La penumbra continuaría intocable e inacabada en Edenburg. Y así seguiría hasta que el mundo estuviera preparado para contemplarla y su aparición resultara beneficiosa. Lo primero podía ocurrir en cualquier momento, o quizá ocurría ya (el mundo casi siempre se encontraba preparado para todo).

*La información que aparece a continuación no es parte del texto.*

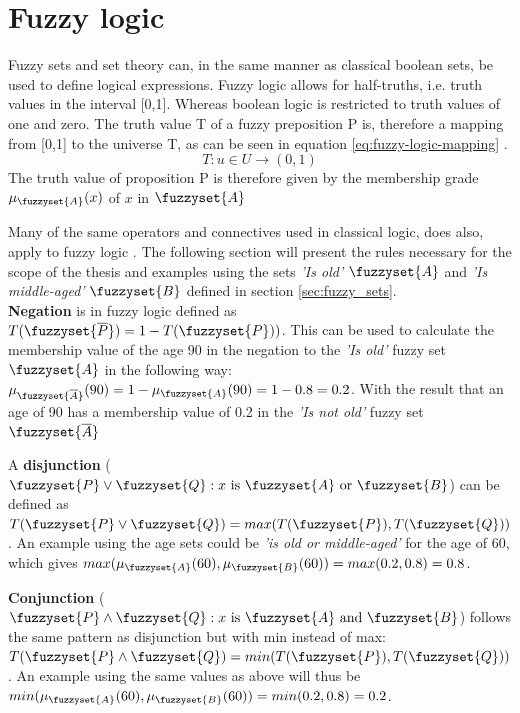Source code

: \section{Fuzzy logic}
\label{section:fuzzy_logic}
Fuzzy sets and set theory can, in the same manner as classical boolean sets, be used to define logical expressions. Fuzzy logic allows for half-truths, i.e. truth values in the interval [0,1]. Whereas boolean logic is restricted to truth values of one and zero. The truth value T of a fuzzy preposition P is, therefore a mapping from [0,1] to the universe T, as can be seen in equation \ref{eq:fuzzy-logic-mapping} \cite{ross2009fuzzy}.
\begin{equation}
    T:u\in U\rightarrow (0,1)
    \label{eq:fuzzy-logic-mapping}
\end{equation}
The truth value of proposition P is therefore given by the membership grade $\mu_{\fuzzyset{A}}(x)$ of $x$ in $\fuzzyset{A}$

Many of the same operators and connectives used in classical logic, does also, apply to fuzzy logic \cite{ross2009fuzzy}.
The following section will present the rules  necessary for the scope of the thesis and examples using the sets \textit{'Is old'} $\fuzzyset{A}$ and \textit{'Is middle-aged'} $\fuzzyset{B}$  defined in section \ref{sec:fuzzy_sets}.\\

\textbf{Negation} is in fuzzy logic defined as $ T(\fuzzyset{\overline{P}})=1-T(\fuzzyset{P}))$. This can be used to calculate the membership value of the age 90 in the negation to the \textit{'Is old'}  fuzzy set $\fuzzyset{A}$ in the following way:
$\mu_{\fuzzyset{\overline{A}}}(90)=1-\mu_{\fuzzyset{A}}(90)=1-0.8=0.2$. With the result that an age of 90 has a membership value of 0.2 in the \textit{'Is not old'} fuzzy set $\fuzzyset{\overline{A}}$

A \textbf{disjunction} ($\fuzzyset{P}\lor \fuzzyset{Q}:x \text{ is } \fuzzyset{A} \text{ or } \fuzzyset{B}$)   can be defined as   $T(\fuzzyset{P} \lor \fuzzyset{Q}) = \\ max(T(\fuzzyset{P}),T(\fuzzyset{Q}))$. An example using the age sets could be \textit{'is old or middle-aged'} for the age of 60, which gives $max(\mu_{\fuzzyset{A}}(60),\mu_{\fuzzyset{B}}(60))=max(0.2,0.8)=0.8$.

\textbf{Conjunction} ($\fuzzyset{P}\land \fuzzyset{Q}:x \text{ is } \fuzzyset{A} \text{ and } \fuzzyset{B}$) follows the same pattern as disjunction but with min instead of max: $T(\fuzzyset{P} \land \fuzzyset{Q})=min(T(\fuzzyset{P}),T(\fuzzyset{Q}))$.
An example using the same values as above will thus be $min(\mu_{\fuzzyset{A}}(60),\mu_{\fuzzyset{B}}(60))=min(0.2,0.8)=0.2$.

Respecto de lo segundo, un comité de inversores encabezado por él mismo y Paul Benoit planearía con la debida antelación los pasos necesarios para ir dando a conocer la obra en el futuro. Se hablaría del «testamento del Maestro», de su «canto del cisne», de su «terrible secreto». «Un milagro requiere de una revelación y de un secreto, Jacob -había dicho Benoit con acierto-. Ya tenemos la revelación. Nos falta el secreto.» -Dejemos madurar la idea -resumió Stein a los inversores. Y acarició pensativamente los largos muslos de su asiento.

Durante un tiempo hubo sonidos. Luego se instaló el silencio.

Había recibido una avalancha de llamadas telefónicas: de Jorge, sobre todo, muy preocupado al principio pero más tranquilo al poder hablar con ella. ¿Cuándo pensaba regresar? No lo sé, Jorge, ya veremos. Estoy deseando verte. Ya veremos. Pensó de repente que no lo echaba de menos. Jorge era para ella como la voz del pasado: inevitable, pero acabada. También la llamaron Yoli Ribó, Alexandra Jiménez, Adolfo Bermejo, Xavi Gonfrell y Ernesto Salvatierra. Llamadas de pintores y lienzos. Uno de los más cariñosos fue Alex Bassan. Todos se alegraban de que se encontrara bien y de que hubiera sido firmada por Van Tysch. Incluso escuchó, una insólita noche, la voz de su hermano. ¡Hasta su hermano se interesaba por el bienestar de la pintura! Sin abandonar del todo su reserva habitual de abogado fuera de los tribunales, José Manuel le habló de mamá, de cuánto la echaban de menos, de la ignorancia en que ella los mantenía. «No sabíamos nada de esto -le dijo-. Nos tuvimos que enterar por Jorge Atienza.» ¿Qué tal estaba? Bien. ¿Regresaría pronto? Sí. Querían verla. Ella también quería verlos. A fin de cuentas -pensó- la vida y el arte se basaban en lo mismo: en ir y ver.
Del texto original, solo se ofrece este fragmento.